**WORK TASK:**
In the records below, the line with "Linux/Solaris/Mac OS X Setup" opens the range and the line with "1. Edit the" closes it; print that range exactly and nothing else.

[Stored data entries]
○ ○ ○
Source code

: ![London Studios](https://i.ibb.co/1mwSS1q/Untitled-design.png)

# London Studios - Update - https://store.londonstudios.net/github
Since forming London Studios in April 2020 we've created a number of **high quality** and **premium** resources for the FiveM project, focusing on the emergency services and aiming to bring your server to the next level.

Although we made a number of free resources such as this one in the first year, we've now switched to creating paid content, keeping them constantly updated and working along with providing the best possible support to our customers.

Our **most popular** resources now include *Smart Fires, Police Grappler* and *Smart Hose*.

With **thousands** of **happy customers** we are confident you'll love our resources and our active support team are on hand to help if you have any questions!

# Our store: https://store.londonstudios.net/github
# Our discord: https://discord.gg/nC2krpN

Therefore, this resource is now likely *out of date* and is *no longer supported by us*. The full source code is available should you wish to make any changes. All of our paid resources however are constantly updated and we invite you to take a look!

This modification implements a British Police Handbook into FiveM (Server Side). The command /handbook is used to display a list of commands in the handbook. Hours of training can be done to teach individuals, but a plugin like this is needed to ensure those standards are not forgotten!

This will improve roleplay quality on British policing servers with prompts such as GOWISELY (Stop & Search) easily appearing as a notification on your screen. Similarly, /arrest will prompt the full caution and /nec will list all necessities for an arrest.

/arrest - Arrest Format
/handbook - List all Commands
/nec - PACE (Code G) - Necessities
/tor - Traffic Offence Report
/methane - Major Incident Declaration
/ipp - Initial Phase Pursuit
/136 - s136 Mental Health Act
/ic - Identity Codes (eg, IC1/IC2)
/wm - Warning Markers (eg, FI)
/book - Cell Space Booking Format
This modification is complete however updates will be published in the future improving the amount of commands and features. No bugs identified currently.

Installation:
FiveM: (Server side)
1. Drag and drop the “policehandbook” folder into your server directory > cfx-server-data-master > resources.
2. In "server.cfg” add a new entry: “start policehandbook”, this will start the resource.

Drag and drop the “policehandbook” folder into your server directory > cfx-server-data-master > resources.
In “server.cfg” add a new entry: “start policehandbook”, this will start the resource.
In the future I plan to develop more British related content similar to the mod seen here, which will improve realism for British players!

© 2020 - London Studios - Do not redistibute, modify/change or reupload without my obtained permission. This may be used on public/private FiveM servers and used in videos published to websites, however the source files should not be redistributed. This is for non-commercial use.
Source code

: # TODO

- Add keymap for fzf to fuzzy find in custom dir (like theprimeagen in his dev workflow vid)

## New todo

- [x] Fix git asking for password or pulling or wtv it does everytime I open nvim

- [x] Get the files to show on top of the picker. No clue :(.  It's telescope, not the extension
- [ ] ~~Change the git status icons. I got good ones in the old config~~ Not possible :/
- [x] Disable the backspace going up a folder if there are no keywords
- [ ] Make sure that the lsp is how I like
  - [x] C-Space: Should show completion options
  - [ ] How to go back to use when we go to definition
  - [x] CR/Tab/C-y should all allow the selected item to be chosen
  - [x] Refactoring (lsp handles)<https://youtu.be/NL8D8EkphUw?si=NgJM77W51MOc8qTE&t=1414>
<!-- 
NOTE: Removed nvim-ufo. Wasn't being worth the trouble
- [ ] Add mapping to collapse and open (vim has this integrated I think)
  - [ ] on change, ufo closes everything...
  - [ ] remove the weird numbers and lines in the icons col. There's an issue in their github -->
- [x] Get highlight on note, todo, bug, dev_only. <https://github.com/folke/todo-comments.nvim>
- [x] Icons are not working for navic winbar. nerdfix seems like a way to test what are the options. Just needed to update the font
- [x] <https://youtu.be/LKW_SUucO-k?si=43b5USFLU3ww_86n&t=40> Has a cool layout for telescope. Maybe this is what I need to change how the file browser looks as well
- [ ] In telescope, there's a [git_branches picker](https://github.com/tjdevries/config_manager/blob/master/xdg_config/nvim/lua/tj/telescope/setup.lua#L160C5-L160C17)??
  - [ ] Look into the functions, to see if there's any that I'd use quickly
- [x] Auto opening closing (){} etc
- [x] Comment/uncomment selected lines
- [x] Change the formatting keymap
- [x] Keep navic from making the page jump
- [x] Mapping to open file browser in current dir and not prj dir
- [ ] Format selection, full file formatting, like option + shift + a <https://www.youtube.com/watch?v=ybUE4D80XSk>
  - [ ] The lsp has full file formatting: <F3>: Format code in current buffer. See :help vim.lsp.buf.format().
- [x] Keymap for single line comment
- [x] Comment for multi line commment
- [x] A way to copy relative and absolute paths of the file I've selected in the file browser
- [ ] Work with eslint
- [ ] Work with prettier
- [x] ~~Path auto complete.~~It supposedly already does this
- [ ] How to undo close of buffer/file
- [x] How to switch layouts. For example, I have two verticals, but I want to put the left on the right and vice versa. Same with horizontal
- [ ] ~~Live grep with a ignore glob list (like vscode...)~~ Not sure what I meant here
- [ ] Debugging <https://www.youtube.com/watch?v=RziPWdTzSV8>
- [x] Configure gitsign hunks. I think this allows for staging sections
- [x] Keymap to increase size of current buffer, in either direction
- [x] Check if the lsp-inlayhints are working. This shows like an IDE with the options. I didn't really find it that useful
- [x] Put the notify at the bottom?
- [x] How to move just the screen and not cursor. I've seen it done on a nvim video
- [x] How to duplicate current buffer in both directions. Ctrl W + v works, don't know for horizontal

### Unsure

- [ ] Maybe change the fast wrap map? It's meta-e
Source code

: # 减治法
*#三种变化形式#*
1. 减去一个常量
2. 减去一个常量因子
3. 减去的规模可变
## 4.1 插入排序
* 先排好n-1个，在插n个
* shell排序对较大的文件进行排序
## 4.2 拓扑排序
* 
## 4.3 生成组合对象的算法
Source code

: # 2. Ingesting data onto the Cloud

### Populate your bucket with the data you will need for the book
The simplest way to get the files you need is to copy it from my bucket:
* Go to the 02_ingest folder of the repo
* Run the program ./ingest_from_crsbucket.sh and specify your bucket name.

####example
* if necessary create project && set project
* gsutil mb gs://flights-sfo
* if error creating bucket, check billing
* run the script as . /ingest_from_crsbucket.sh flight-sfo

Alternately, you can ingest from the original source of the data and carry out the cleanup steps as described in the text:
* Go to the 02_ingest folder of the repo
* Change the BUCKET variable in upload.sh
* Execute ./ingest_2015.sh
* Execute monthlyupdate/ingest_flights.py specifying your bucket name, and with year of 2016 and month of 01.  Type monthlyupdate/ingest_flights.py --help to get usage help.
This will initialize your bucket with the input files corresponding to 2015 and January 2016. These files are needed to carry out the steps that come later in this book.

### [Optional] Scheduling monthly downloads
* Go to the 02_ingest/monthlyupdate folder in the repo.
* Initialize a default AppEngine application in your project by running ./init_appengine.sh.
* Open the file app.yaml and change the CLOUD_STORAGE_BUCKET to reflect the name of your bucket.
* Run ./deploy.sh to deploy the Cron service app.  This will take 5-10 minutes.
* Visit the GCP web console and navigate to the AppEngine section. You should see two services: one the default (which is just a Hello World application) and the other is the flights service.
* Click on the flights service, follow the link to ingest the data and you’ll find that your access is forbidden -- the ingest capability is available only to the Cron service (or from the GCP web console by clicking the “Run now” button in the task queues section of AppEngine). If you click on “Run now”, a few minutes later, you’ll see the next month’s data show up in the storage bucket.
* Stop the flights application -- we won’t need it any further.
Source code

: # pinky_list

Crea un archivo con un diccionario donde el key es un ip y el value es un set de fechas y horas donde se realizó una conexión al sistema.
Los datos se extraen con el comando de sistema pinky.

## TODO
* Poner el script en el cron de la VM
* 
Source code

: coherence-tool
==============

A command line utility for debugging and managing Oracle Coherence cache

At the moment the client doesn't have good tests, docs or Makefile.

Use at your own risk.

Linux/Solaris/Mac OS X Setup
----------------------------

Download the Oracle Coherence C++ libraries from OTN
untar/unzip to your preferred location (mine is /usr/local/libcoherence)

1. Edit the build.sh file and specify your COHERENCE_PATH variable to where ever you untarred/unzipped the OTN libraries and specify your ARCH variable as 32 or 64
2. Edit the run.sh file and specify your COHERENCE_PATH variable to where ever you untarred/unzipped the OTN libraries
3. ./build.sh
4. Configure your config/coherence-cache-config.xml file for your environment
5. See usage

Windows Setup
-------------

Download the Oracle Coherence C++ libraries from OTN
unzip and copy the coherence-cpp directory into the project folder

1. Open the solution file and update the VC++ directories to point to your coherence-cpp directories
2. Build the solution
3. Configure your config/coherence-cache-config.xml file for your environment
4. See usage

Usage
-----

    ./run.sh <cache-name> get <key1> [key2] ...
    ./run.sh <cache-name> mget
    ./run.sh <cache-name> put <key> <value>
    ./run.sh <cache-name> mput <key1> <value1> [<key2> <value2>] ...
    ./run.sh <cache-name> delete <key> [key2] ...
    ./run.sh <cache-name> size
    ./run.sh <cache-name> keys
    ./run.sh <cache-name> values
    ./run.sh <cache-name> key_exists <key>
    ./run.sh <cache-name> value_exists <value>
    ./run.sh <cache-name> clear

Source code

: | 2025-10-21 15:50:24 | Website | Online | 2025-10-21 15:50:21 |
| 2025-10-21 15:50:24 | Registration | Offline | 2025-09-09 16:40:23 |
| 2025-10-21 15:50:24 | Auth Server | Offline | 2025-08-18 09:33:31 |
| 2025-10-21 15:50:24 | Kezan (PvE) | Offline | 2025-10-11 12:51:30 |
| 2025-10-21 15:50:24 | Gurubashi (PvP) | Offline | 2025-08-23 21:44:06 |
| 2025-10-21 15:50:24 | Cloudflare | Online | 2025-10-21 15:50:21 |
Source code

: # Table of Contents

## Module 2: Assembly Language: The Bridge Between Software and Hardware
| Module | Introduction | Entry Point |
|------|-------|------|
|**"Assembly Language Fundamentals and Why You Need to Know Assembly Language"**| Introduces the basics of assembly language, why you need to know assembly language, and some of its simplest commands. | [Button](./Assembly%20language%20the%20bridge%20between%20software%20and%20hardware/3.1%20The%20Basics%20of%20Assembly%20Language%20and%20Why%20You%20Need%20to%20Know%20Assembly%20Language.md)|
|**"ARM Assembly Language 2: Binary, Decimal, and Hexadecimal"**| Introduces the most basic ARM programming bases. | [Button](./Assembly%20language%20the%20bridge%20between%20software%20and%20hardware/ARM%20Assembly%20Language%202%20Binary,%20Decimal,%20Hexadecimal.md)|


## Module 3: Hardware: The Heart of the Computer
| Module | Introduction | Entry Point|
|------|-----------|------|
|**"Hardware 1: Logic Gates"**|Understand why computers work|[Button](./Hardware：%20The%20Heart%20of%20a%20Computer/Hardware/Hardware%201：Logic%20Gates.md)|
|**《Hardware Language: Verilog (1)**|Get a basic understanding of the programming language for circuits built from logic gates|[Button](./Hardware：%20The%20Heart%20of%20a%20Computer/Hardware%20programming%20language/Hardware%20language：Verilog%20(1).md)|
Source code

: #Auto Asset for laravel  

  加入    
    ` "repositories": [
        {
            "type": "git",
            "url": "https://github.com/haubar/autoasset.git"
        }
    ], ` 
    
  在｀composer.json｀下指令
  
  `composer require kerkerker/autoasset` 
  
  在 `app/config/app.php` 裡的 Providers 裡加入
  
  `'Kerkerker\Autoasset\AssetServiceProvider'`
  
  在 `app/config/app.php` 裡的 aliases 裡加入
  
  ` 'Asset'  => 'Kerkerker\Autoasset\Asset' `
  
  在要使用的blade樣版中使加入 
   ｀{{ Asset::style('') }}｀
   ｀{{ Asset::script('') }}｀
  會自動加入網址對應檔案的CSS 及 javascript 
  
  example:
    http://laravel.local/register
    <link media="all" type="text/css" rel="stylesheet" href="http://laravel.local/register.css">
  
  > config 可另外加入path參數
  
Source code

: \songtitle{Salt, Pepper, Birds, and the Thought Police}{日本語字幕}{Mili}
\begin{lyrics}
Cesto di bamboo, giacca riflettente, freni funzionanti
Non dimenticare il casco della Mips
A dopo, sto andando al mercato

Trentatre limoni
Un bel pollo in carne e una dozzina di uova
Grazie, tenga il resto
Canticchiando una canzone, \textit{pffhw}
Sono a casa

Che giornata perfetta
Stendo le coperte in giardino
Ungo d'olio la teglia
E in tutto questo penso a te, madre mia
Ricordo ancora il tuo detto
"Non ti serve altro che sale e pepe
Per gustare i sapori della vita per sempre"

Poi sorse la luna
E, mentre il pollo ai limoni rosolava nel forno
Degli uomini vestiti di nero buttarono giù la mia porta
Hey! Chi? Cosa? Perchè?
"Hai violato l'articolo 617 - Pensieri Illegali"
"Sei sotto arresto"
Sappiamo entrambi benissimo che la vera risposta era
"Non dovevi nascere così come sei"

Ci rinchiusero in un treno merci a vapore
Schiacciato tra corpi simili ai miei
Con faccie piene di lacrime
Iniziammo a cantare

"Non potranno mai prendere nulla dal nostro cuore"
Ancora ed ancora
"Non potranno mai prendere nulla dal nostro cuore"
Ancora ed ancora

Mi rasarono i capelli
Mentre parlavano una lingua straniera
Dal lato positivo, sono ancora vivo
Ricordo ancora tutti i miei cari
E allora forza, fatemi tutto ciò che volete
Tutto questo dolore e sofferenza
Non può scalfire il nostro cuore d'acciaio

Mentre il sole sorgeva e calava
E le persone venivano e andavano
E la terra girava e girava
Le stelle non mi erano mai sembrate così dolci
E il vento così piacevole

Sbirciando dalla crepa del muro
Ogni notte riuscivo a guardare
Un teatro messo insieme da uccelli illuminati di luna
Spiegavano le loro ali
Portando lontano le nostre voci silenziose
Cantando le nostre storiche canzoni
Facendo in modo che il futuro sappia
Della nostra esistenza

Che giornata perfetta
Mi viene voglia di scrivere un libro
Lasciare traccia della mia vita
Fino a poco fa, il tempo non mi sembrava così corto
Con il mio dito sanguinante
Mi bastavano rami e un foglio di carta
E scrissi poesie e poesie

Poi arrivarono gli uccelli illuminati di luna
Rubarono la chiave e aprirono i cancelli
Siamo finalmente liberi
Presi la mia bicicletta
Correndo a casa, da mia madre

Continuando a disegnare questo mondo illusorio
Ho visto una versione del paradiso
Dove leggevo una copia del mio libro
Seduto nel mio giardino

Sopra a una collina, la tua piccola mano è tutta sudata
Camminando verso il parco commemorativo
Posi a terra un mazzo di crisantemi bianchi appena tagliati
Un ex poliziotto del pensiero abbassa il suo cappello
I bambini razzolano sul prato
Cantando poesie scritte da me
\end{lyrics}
○ ○ ○
**SOLUTION TO THIS TASK:**
Linux/Solaris/Mac OS X Setup
----------------------------

Download the Oracle Coherence C++ libraries from OTN
untar/unzip to your preferred location (mine is /usr/local/libcoherence)

1. Edit the build.sh file and specify your COHERENCE_PATH variable to where ever you untarred/unzipped the OTN libraries and specify your ARCH variable as 32 or 64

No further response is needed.